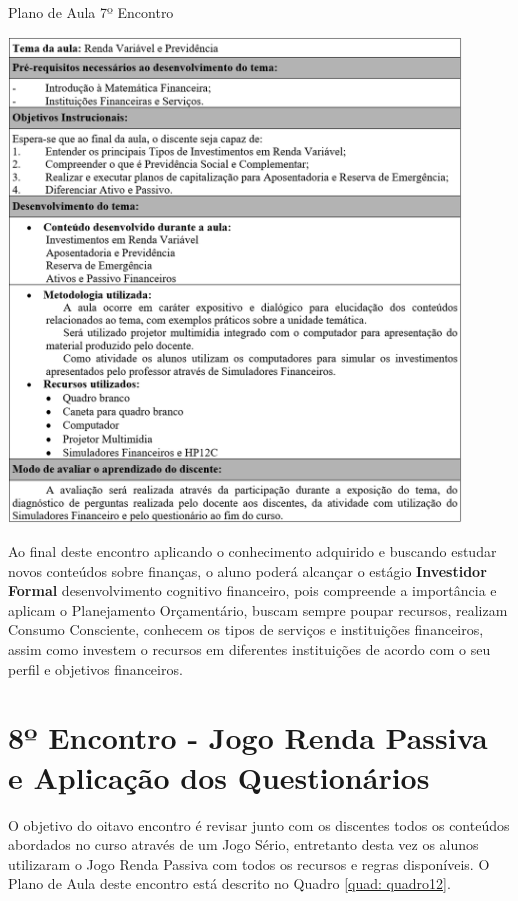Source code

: \graphicspath{{quadros/}} 
\begin{quadro}[!ht]
\centering
\begin{minipage}{1.\textwidth}
\caption{Plano de Aula 7º Encontro}
\centering
\includegraphics[width=0.9\textwidth]{quadro-11_plano-aula-7}
\label{quad: quadro11}
\end{minipage}
\end{quadro}

Ao final deste encontro aplicando o conhecimento adquirido e buscando estudar novos conteúdos sobre finanças, o aluno poderá alcançar o estágio \textbf{Investidor Formal} desenvolvimento cognitivo financeiro, pois compreende a importância e aplicam o Planejamento Orçamentário, buscam sempre poupar recursos, realizam Consumo Consciente, conhecem os tipos de serviços e instituições financeiros, assim como investem o recursos em diferentes instituições de acordo com o seu perfil e objetivos financeiros.

\section{8º Encontro - Jogo Renda Passiva e Aplicação dos Questionários}
O objetivo do oitavo encontro é revisar junto com os discentes todos os conteúdos abordados no curso através de um Jogo Sério, entretanto desta vez os alunos utilizaram o Jogo Renda Passiva com todos os recursos e regras disponíveis. O Plano de Aula deste encontro está descrito no Quadro \ref{quad: quadro12}.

◆ Problem details:
All lines from the one that contains "Encontro - Jogo" through the end of the material are to be quoted exactly, with both ends included.

◆ Task result:
\section{8º Encontro - Jogo Renda Passiva e Aplicação dos Questionários}
O objetivo do oitavo encontro é revisar junto com os discentes todos os conteúdos abordados no curso através de um Jogo Sério, entretanto desta vez os alunos utilizaram o Jogo Renda Passiva com todos os recursos e regras disponíveis. O Plano de Aula deste encontro está descrito no Quadro \ref{quad: quadro12}.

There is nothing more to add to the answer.